What to produce: Start to finish, print the entries exactly, and carry none of the pictures over.

Records shown:
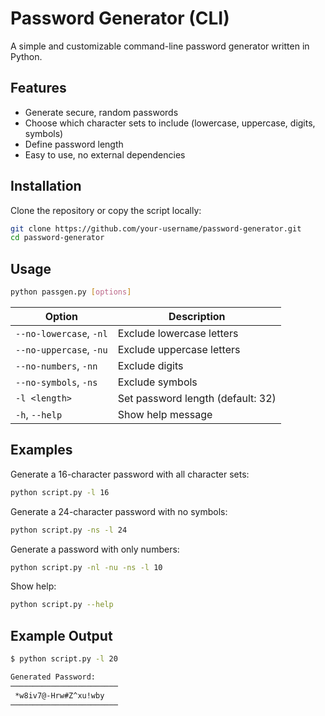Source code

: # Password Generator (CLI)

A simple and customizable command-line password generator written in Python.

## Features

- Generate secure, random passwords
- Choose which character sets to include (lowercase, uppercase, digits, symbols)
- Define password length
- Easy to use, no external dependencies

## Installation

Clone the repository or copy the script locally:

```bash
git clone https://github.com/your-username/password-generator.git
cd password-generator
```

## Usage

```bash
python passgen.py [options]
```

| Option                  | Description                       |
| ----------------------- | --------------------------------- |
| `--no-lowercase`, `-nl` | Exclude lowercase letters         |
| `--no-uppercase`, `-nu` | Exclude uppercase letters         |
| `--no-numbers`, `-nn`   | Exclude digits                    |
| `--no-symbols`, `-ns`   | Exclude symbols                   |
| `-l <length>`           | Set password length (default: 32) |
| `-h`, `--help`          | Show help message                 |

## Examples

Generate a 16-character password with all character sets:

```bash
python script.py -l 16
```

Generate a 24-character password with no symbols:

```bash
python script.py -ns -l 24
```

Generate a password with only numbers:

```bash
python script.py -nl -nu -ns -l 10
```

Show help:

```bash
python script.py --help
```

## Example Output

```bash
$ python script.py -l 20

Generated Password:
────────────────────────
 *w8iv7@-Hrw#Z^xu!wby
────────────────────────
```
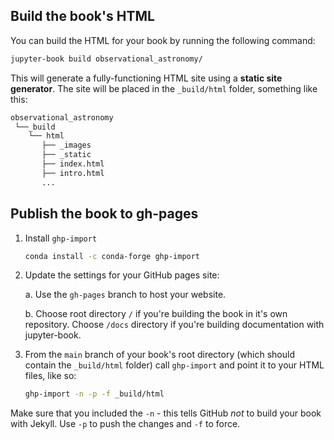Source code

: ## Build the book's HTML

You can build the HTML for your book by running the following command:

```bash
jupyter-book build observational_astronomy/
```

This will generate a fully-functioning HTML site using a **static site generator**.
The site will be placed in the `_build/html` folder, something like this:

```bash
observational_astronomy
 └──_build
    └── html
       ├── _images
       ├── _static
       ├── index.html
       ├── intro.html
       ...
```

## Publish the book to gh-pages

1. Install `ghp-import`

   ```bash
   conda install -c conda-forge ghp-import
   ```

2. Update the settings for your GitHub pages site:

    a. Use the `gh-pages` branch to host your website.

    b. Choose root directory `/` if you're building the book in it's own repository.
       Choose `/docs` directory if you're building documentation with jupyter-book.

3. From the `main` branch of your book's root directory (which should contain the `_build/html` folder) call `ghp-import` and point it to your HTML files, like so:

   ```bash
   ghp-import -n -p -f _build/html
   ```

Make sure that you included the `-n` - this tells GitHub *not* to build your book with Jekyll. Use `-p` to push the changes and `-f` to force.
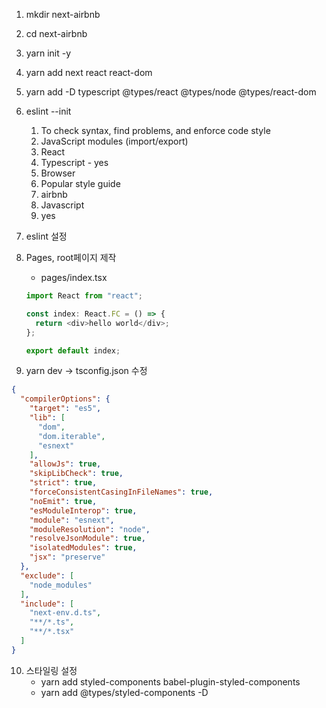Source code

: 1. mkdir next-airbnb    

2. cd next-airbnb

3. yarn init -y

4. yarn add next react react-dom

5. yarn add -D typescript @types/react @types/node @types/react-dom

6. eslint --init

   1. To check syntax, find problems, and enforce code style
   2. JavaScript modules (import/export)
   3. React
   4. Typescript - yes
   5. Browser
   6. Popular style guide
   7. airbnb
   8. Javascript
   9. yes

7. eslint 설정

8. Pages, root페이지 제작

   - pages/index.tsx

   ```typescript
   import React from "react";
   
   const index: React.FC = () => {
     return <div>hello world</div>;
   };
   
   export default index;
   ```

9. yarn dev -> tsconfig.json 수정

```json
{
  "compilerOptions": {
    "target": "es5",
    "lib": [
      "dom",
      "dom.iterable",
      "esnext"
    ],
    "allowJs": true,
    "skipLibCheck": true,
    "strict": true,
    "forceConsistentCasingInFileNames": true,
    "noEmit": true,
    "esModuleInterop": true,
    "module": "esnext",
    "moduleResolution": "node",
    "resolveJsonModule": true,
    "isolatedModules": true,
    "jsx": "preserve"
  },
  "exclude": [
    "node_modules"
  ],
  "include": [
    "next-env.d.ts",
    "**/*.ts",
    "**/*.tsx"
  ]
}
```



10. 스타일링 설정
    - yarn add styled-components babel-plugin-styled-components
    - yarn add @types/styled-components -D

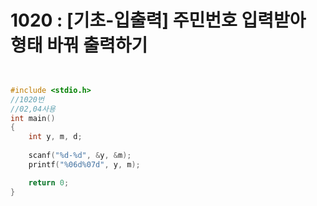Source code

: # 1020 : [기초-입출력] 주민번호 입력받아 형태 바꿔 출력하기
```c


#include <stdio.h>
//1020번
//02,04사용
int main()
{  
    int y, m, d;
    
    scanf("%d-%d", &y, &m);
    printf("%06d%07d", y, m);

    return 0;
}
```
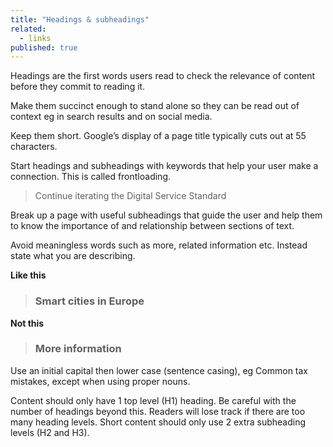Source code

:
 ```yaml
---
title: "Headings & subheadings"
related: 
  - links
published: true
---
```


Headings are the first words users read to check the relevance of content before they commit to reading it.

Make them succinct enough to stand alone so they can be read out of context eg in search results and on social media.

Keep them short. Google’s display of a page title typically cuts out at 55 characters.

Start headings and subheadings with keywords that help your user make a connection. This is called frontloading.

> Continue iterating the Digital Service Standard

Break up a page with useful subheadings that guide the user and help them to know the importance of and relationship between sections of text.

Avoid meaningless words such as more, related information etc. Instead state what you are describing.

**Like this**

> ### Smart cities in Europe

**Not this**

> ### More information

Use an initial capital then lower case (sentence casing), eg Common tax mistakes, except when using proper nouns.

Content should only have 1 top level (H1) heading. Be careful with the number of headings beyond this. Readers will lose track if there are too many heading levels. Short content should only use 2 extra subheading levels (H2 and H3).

The completed task:
Source code

: # Password Generator (CLI)

A simple and customizable command-line password generator written in Python.

## Features

- Generate secure, random passwords
- Choose which character sets to include (lowercase, uppercase, digits, symbols)
- Define password length
- Easy to use, no external dependencies

## Installation

Clone the repository or copy the script locally:

```bash
git clone https://github.com/your-username/password-generator.git
cd password-generator
```

## Usage

```bash
python passgen.py [options]
```

| Option                  | Description                       |
| ----------------------- | --------------------------------- |
| `--no-lowercase`, `-nl` | Exclude lowercase letters         |
| `--no-uppercase`, `-nu` | Exclude uppercase letters         |
| `--no-numbers`, `-nn`   | Exclude digits                    |
| `--no-symbols`, `-ns`   | Exclude symbols                   |
| `-l <length>`           | Set password length (default: 32) |
| `-h`, `--help`          | Show help message                 |

## Examples

Generate a 16-character password with all character sets:

```bash
python script.py -l 16
```

Generate a 24-character password with no symbols:

```bash
python script.py -ns -l 24
```

Generate a password with only numbers:

```bash
python script.py -nl -nu -ns -l 10
```

Show help:

```bash
python script.py --help
```

## Example Output

```bash
$ python script.py -l 20

Generated Password:
────────────────────────
 *w8iv7@-Hrw#Z^xu!wby
────────────────────────
```
Source code

: ## Build the book's HTML

You can build the HTML for your book by running the following command:

```bash
jupyter-book build observational_astronomy/
```

This will generate a fully-functioning HTML site using a **static site generator**.
The site will be placed in the `_build/html` folder, something like this:

```bash
observational_astronomy
 └──_build
    └── html
       ├── _images
       ├── _static
       ├── index.html
       ├── intro.html
       ...
```

## Publish the book to gh-pages

1. Install `ghp-import`

   ```bash
   conda install -c conda-forge ghp-import
   ```

2. Update the settings for your GitHub pages site:

    a. Use the `gh-pages` branch to host your website.

    b. Choose root directory `/` if you're building the book in it's own repository.
       Choose `/docs` directory if you're building documentation with jupyter-book.

3. From the `main` branch of your book's root directory (which should contain the `_build/html` folder) call `ghp-import` and point it to your HTML files, like so:

   ```bash
   ghp-import -n -p -f _build/html
   ```

Make sure that you included the `-n` - this tells GitHub *not* to build your book with Jekyll. Use `-p` to push the changes and `-f` to force.
Source code

: 1. mkdir next-airbnb    

2. cd next-airbnb

3. yarn init -y

4. yarn add next react react-dom

5. yarn add -D typescript @types/react @types/node @types/react-dom

6. eslint --init

   1. To check syntax, find problems, and enforce code style
   2. JavaScript modules (import/export)
   3. React
   4. Typescript - yes
   5. Browser
   6. Popular style guide
   7. airbnb
   8. Javascript
   9. yes

7. eslint 설정

8. Pages, root페이지 제작

   - pages/index.tsx

   ```typescript
   import React from "react";
   
   const index: React.FC = () => {
     return <div>hello world</div>;
   };
   
   export default index;
   ```

9. yarn dev -> tsconfig.json 수정

```json
{
  "compilerOptions": {
    "target": "es5",
    "lib": [
      "dom",
      "dom.iterable",
      "esnext"
    ],
    "allowJs": true,
    "skipLibCheck": true,
    "strict": true,
    "forceConsistentCasingInFileNames": true,
    "noEmit": true,
    "esModuleInterop": true,
    "module": "esnext",
    "moduleResolution": "node",
    "resolveJsonModule": true,
    "isolatedModules": true,
    "jsx": "preserve"
  },
  "exclude": [
    "node_modules"
  ],
  "include": [
    "next-env.d.ts",
    "**/*.ts",
    "**/*.tsx"
  ]
}
```



10. 스타일링 설정
    - yarn add styled-components babel-plugin-styled-components
    - yarn add @types/styled-components -D

Source code

: # 1020 : [기초-입출력] 주민번호 입력받아 형태 바꿔 출력하기
```c


#include <stdio.h>
//1020번
//02,04사용
int main()
{  
    int y, m, d;
    
    scanf("%d-%d", &y, &m);
    printf("%06d%07d", y, m);

    return 0;
}
```
Source code

:
 ```yaml
---
title: "Headings & subheadings"
related: 
  - links
published: true
---
```


Headings are the first words users read to check the relevance of content before they commit to reading it.

Make them succinct enough to stand alone so they can be read out of context eg in search results and on social media.

Keep them short. Google’s display of a page title typically cuts out at 55 characters.

Start headings and subheadings with keywords that help your user make a connection. This is called frontloading.

> Continue iterating the Digital Service Standard

Break up a page with useful subheadings that guide the user and help them to know the importance of and relationship between sections of text.

Avoid meaningless words such as more, related information etc. Instead state what you are describing.

**Like this**

> ### Smart cities in Europe

**Not this**

> ### More information

Use an initial capital then lower case (sentence casing), eg Common tax mistakes, except when using proper nouns.

Content should only have 1 top level (H1) heading. Be careful with the number of headings beyond this. Readers will lose track if there are too many heading levels. Short content should only use 2 extra subheading levels (H2 and H3).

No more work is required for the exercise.